The decision has been heralded as a win for employers throughout the United States. Businesses have long preferred arbitration of employee disputes. Arbitration typically costs less, takes less time to conclude and allows the parties greater flexibility in resolving disputes.
Prior to the decision, it was unclear whether an employer could lawfully require its employees to enter into an arbitration agreement, waiving civil suits, as a condition of employment.
Generally, these agreements prohibit employees from litigating cases against employers in court and also prevent employees from joining class actions to collectively bring an action against their employer. Employers prefer arbitration due to reduced legal costs and greater predictability.
Before the Supreme Court granted review, the United States Court of Appeals for the Seventh Circuit had held that employers could not require employees to enter into arbitration agreements that waive the employees’ rights to litigate statutory employment claims or otherwise bring a class action to pursue these claims. The NLRB and Seventh Circuit reasoned that the National Labor Relations Act prohibited such agreements, holding that certain provisions of NLRA render them unenforceable.

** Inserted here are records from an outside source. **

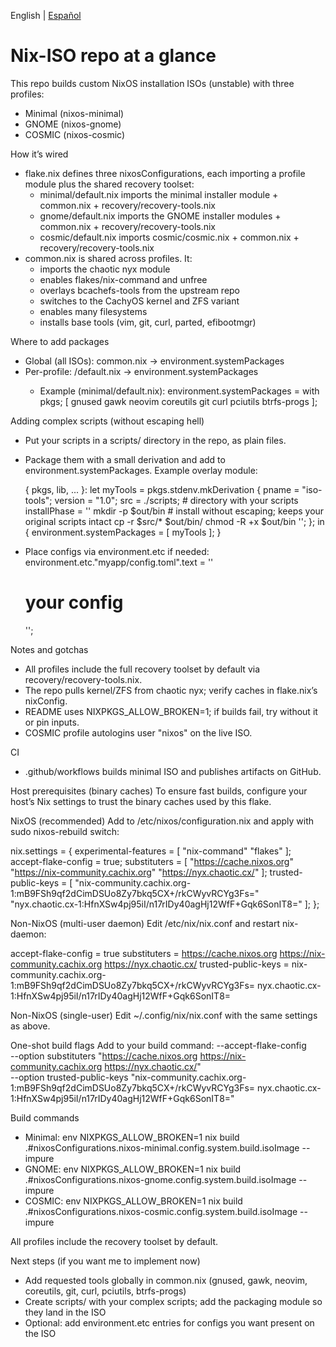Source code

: English | [Español](./HOWTO.es.md)

# Nix-ISO repo at a glance

This repo builds custom NixOS installation ISOs (unstable) with three profiles:
- Minimal (nixos-minimal)
- GNOME (nixos-gnome)
- COSMIC (nixos-cosmic)

How it’s wired
- flake.nix defines three nixosConfigurations, each importing a profile module plus the shared recovery toolset:
  - minimal/default.nix imports the minimal installer module + common.nix + recovery/recovery-tools.nix
  - gnome/default.nix imports the GNOME installer modules + common.nix + recovery/recovery-tools.nix
  - cosmic/default.nix imports cosmic/cosmic.nix + common.nix + recovery/recovery-tools.nix
- common.nix is shared across profiles. It:
  - imports the chaotic nyx module
  - enables flakes/nix-command and unfree
  - overlays bcachefs-tools from the upstream repo
  - switches to the CachyOS kernel and ZFS variant
  - enables many filesystems
  - installs base tools (vim, git, curl, parted, efibootmgr)

Where to add packages
- Global (all ISOs): common.nix -> environment.systemPackages
- Per-profile: <profile>/default.nix -> environment.systemPackages
  - Example (minimal/default.nix):
    environment.systemPackages = with pkgs; [ gnused gawk neovim coreutils git curl pciutils btrfs-progs ];

Adding complex scripts (without escaping hell)
- Put your scripts in a scripts/ directory in the repo, as plain files.
- Package them with a small derivation and add to environment.systemPackages.
  Example overlay module:

  {
    pkgs, lib, ...
  }:
  let
    myTools = pkgs.stdenv.mkDerivation {
      pname = "iso-tools";
      version = "1.0";
      src = ./scripts; # directory with your scripts
      installPhase = ''
        mkdir -p $out/bin
        # install without escaping; keeps your original scripts intact
        cp -r $src/* $out/bin/
        chmod -R +x $out/bin
      '';
    };
  in {
    environment.systemPackages = [ myTools ];
  }

- Place configs via environment.etc if needed:
  environment.etc."myapp/config.toml".text = ''
    # your config
  '';

Notes and gotchas
- All profiles include the full recovery toolset by default via recovery/recovery-tools.nix.
- The repo pulls kernel/ZFS from chaotic nyx; verify caches in flake.nix’s nixConfig.
- README uses NIXPKGS_ALLOW_BROKEN=1; if builds fail, try without it or pin inputs.
- COSMIC profile autologins user "nixos" on the live ISO.

CI
- .github/workflows builds minimal ISO and publishes artifacts on GitHub.

Host prerequisites (binary caches)
To ensure fast builds, configure your host’s Nix settings to trust the binary caches used by this flake.

NixOS (recommended)
Add to /etc/nixos/configuration.nix and apply with sudo nixos-rebuild switch:

nix.settings = {
  experimental-features = [ "nix-command" "flakes" ];
  accept-flake-config = true;
  substituters = [
    "https://cache.nixos.org"
    "https://nix-community.cachix.org"
    "https://nyx.chaotic.cx/"
  ];
  trusted-public-keys = [
    "nix-community.cachix.org-1:mB9FSh9qf2dCimDSUo8Zy7bkq5CX+/rkCWyvRCYg3Fs="
    "nyx.chaotic.cx-1:HfnXSw4pj95iI/n17rIDy40agHj12WfF+Gqk6SonIT8="
  ];
};

Non-NixOS (multi-user daemon)
Edit /etc/nix/nix.conf and restart nix-daemon:

accept-flake-config = true
substituters = https://cache.nixos.org https://nix-community.cachix.org https://nyx.chaotic.cx/
trusted-public-keys = nix-community.cachix.org-1:mB9FSh9qf2dCimDSUo8Zy7bkq5CX+/rkCWyvRCYg3Fs= nyx.chaotic.cx-1:HfnXSw4pj95iI/n17rIDy40agHj12WfF+Gqk6SonIT8=

Non-NixOS (single-user)
Edit ~/.config/nix/nix.conf with the same settings as above.

One-shot build flags
Add to your build command:
--accept-flake-config \
--option substituters "https://cache.nixos.org https://nix-community.cachix.org https://nyx.chaotic.cx/" \
--option trusted-public-keys "nix-community.cachix.org-1:mB9FSh9qf2dCimDSUo8Zy7bkq5CX+/rkCWyvRCYg3Fs= nyx.chaotic.cx-1:HfnXSw4pj95iI/n17rIDy40agHj12WfF+Gqk6SonIT8="

Build commands
- Minimal: env NIXPKGS_ALLOW_BROKEN=1 nix build .#nixosConfigurations.nixos-minimal.config.system.build.isoImage --impure
- GNOME:   env NIXPKGS_ALLOW_BROKEN=1 nix build .#nixosConfigurations.nixos-gnome.config.system.build.isoImage --impure
- COSMIC:  env NIXPKGS_ALLOW_BROKEN=1 nix build .#nixosConfigurations.nixos-cosmic.config.system.build.isoImage --impure

All profiles include the recovery toolset by default.

Next steps (if you want me to implement now)
- Add requested tools globally in common.nix (gnused, gawk, neovim, coreutils, git, curl, pciutils, btrfs-progs)
- Create scripts/ with your complex scripts; add the packaging module so they land in the ISO
- Optional: add environment.etc entries for configs you want present on the ISO

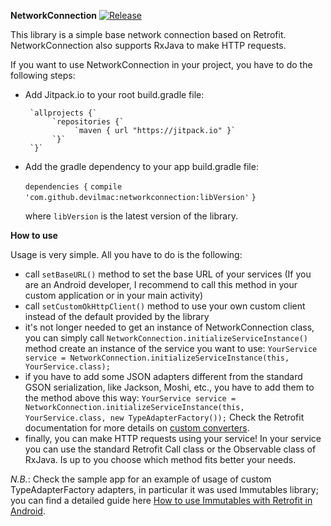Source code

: **NetworkConnection**
[![Release](https://jitpack.io/v/devilmac/networkconnection.svg)](https://jitpack.io/#devilmac/networkconnection)

This library is a simple base network connection based on Retrofit.
NetworkConnection also supports RxJava to make HTTP requests.

If you want to use NetworkConnection in your project, you have to do the following steps:

* Add Jitpack.io to your root build.gradle file:

	   `allprojects {`
            `repositories {`
			     `maven { url "https://jitpack.io" }`
			`}`
	   `}`

* Add the gradle dependency to your app build.gradle file:

    `dependencies {`
        `compile 'com.github.devilmac:networkconnection:libVersion'`
    `}`

    where `libVersion` is the latest version of the library.

**How to use**

Usage is very simple. All you have to do is the following:
* call `setBaseURL()` method to set the base URL of your services (If you are an Android developer, I recommend to call this method in your custom application or in your main activity)
* call `setCustomOkHttpClient()` method to use your own custom client instead of the default provided by the library
* it's not longer needed to get an instance of NetworkConnection class, you can simply call `NetworkConnection.initializeServiceInstance()` method create an instance of the service you want to use:
        `YourService service = NetworkConnection.initializeServiceInstance(this, YourService.class);`
* if you have to add some JSON adapters different from the standard GSON serialization, like Jackson, Moshi, etc., you have to add them to the method above this way:
        `YourService service = NetworkConnection.initializeServiceInstance(this, YourService.class, new TypeAdapterFactory());`
        Check the Retrofit documentation for more details on [custom converters](http://square.github.io/retrofit/#restadapter-configuration).
* finally, you can make HTTP requests using your service! In your service you can use the standard Retrofit Call<T> class or the Observable<T> class of RxJava. Is up to you choose which method fits better your needs.

*N.B.*: Check the sample app for an example of usage of custom TypeAdapterFactory adapters, in particular it was used Immutables library; you can find a detailed guide here [How to use Immutables with Retrofit in Android](https://medium.com/@fedecola/how-to-use-immutables-with-retrofit-in-android-dde4237deb4f).
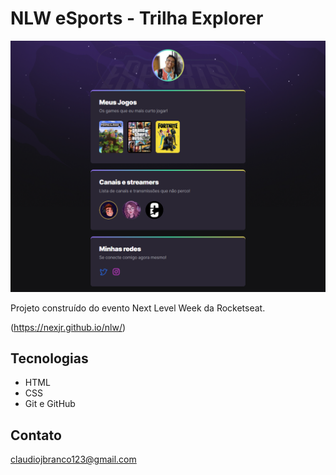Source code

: # NLW eSports - Trilha Explorer

![preview](./github/preview.png)

Projeto construído do evento Next Level Week da Rocketseat.

(https://nexjr.github.io/nlw/)




## Tecnologias

- HTML
- CSS
- Git e GitHub

## Contato

claudiojbranco123@gmail.com
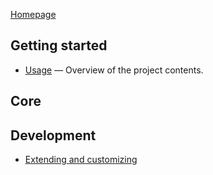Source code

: [Homepage](https://github.com/sitraka-rakotonoely/starter-kit)

## Getting started

* [Usage](usage.md) — Overview of the project contents.

## Core

## Development

* [Extending and customizing](extend.md)
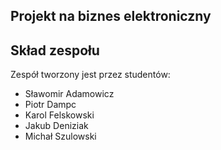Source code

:Projekt na biznes elektroniczny
------

Skład zespołu
---
Zespół tworzony jest przez studentów:
- Sławomir Adamowicz
- Piotr Dampc
- Karol Felskowski
- Jakub Deniziak
- Michał Szulowski
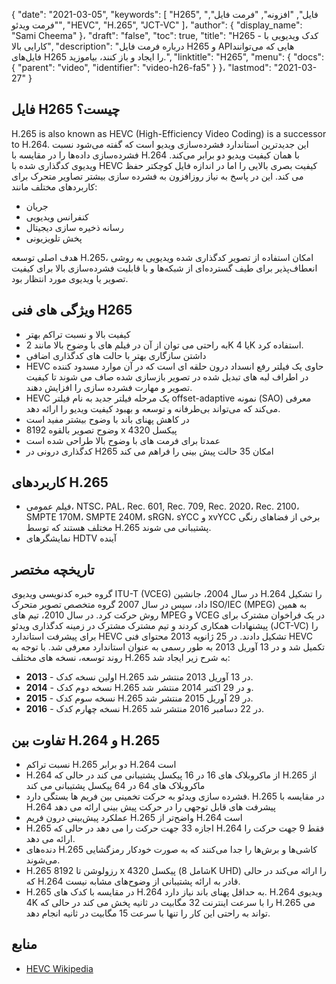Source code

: {
  "date": "2021-03-05",
  "keywords": [
"H265",
"فایل",
"افزونه",
"فرمت فایل",
"فرمت ویدئو",
"HEVC",
"H.265",
"JCT-VC"
]،
  "author": {
    "display_name": "Sami Cheema"
}،
  "draft": "false",
  "toc": true,
  "title": "H265 - کدک ویدیویی با کارایی بالا",
  "description": "درباره فرمت فایل H265 و APIهایی که می‌توانند فایل‌های H265 را ایجاد و باز کنند، بیاموزید.",
  "linktitle": "H265",
  "menu": {
    "docs": {
      "parent": "video",
      "identifier": "video-h26-fa5"
}
}،
  "lastmod": "2021-03-27"
}


## فایل H265 چیست؟

H.265 is also known as HEVC (High-Efficiency Video Coding) is a successor to H.264. این جدیدترین استاندارد فشرده‌سازی ویدیو است که گفته می‌شود نسبت فشرده‌سازی داده‌ها را در مقایسه با H.264 با همان کیفیت ویدیو دو برابر می‌کند. ویدیوی کدگذاری شده با HEVC کیفیت بصری بالایی را اما در اندازه فایل کوچکتر حفظ می کند. این در پاسخ به نیاز روزافزون به فشرده سازی بیشتر تصاویر متحرک برای کاربردهای مختلف مانند:

 * جریان
 * کنفرانس ویدیویی
 * رسانه ذخیره سازی دیجیتال
 * پخش تلویزیونی
 
هدف اصلی توسعه H.265، امکان استفاده از تصویر کدگذاری شده ویدیویی به روشی انعطاف‌پذیر برای طیف گسترده‌ای از شبکه‌ها و با قابلیت فشرده‌سازی بالا برای کیفیت تصویر یا ویدیوی مورد انتظار بود.


## ویژگی های فنی H265
 
* کیفیت بالا و نسبت تراکم بهتر
* به راحتی می توان از آن در فیلم های با وضوح بالا مانند 2K یا 4K استفاده کرد.
* داشتن سازگاری بهتر با حالت های کدگذاری اضافی
* HEVC حاوی یک فیلتر رفع انسداد درون حلقه ای است که در آن موارد مسدود کننده در اطراف لبه های تبدیل شده در تصویر بازسازی شده صاف می شوند تا کیفیت تصویر و مهارت فشرده سازی را افزایش دهند.
* HEVC یک مرحله فیلتر جدید به نام فیلتر offset-adaptive نمونه (SAO) معرفی می‌کند که می‌تواند بی‌طرفانه و توسعه و بهبود کیفیت ویدیو را ارائه دهد.
* در کاهش پهنای باند با وضوح بیشتر مفید است
* وضوح تصویر بالقوه 8192 x 4320 پیکسل
* عمدتا برای فرمت های با وضوح بالا طراحی شده است
* کدگذاری درونی در H265 امکان 35 حالت پیش بینی را فراهم می کند

 
## کاربردهای H.265

* فیلم عمومی، NTSC، PAL، Rec. 601, Rec. 709, Rec. 2020، Rec. 2100، SMPTE 170M، SMPTE 240M، sRGN، sYCC و xvYCC برخی از فضاهای رنگی مختلف هستند که توسط H.265 پشتیبانی می شوند.
* نمایشگرهای HDTV آینده
 
## تاریخچه مختصر

گروه خبره کدنویسی ویدیوی ITU-T (VCEG) در سال 2004، جانشین H.264 را تشکیل داد، سپس در سال 2007 گروه متخصص تصویر متحرک ISO/IEC (MPEG) به همین روش حرکت کرد. در سال 2010، تیم های MPEG و VCEG در یک فراخوان مشترک برای پیشنهادات همکاری کردند و تیم مشترک مشترک در زمینه کدگذاری ویدئو (JCT-VC) را برای پیشرفت استاندارد HEVC تشکیل دادند. در 25 ژانویه 2013 محتوای فنی HEVC تکمیل شد و در 13 آوریل 2013 به طور رسمی به عنوان استاندارد معرفی شد. با توجه به روند توسعه، نسخه های مختلف H.265 به شرح زیر ایجاد شد:

* **2013** - اولین نسخه کدک H.265 در 13 آوریل 2013 منتشر شد.
* **2014** - نسخه دوم کدک H.265 و در 29 اکتبر 2014 منتشر شد.
* **2015** - نسخه سوم کدک H.265 در 29 آوریل 2015 منتشر شد.
* **2016** - نسخه چهارم کدک H.265 در 22 دسامبر 2016 منتشر شد.
 
## تفاوت بین H.264 و H.265

* نسبت تراکم H.265 دو برابر H.264 است
* H.264 از ماکروبلاک های 16 در 16 پیکسل پشتیبانی می کند در حالی که H.265 از ماکروبلاک های 64 در 64 پیکسل پشتیبانی می کند
* فشرده سازی ویدئو به حرکت تخمینی بین فریم ها بستگی دارد. H.265 در مقایسه با H.264 پیشرفت های قابل توجهی را در حرکت پیش بینی ارائه می دهد
* عملکرد پیش‌بینی درون فریم H.265 واضح‌تر از H.264 است
* H.265 اجازه 33 جهت حرکت را می دهد در حالی که H.264 فقط 9 جهت حرکت را ارائه می دهد.
* دنده‌های H.265 کاشی‌ها و برش‌ها را جدا می‌کنند که به صورت خودکار رمزگشایی می‌شوند.
* H.265 رزولوشن تا 8192 x 4320 پیکسل (شامل 8K UHD) را ارائه می‌کند در حالی که H.264 قادر به ارائه پشتیبانی از وضوح‌های مشابه نیست.
* H.265 در مقایسه با کدک های H.264 به حداقل پهنای باند نیاز دارد. H.264 ویدیوی 4K را با سرعت اینترنت 32 مگابیت در ثانیه پخش می کند در حالی که H.265 می تواند به راحتی این کار را تنها با سرعت 15 مگابیت در ثانیه انجام دهد.

## منابع

 * [HEVC Wikipedia](https://en.wikipedia.org/wiki/High_Efficiency_Video_Coding)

Writing for the majority, Justice Neil Gorsuch made clear that there is no conflict between the Federal Arbitration Act and the NLRA. Rather, the Court held that Congress in passing the Federal Arbitration Act “instructed federal courts to enforce arbitration agreements according to their terms—including terms providing for individualized proceedings.” Because the NLRA “says nothing about how judges and arbitrators must try legal disputes that leave the workplace and enter the courtroom,” Justice Gorsuch wrote, the two statutes do not conflict.
The Court’s decision provides clarity to businesses and employers. In response to this term’s decision, businesses will likely continue to enter into these agreements with their employees.
The American Arbitration Association reports that the median length in time from the filing of an arbitration demand to the final award in commercial cases is just 7.9 months, whereas the median length of time from filing to resolution of a civil case is typically four to five times as long, depending on whether cases are settled, tried before a jury or appealed. Partly for this reason, the cost to arbitrate a matter is significantly less than that of litigation.
In addition, arbitration offers more flexibility. Parties can choose the arbitrator, the time and place of arbitration, and the manner in which arbitration is conducted. Arbitration is generally a less formal proceeding and may reduce stress on parties and witnesses.
For all of these reasons, the Court’s decision should ease the way for employers that are already drawn to the benefits of employee arbitration.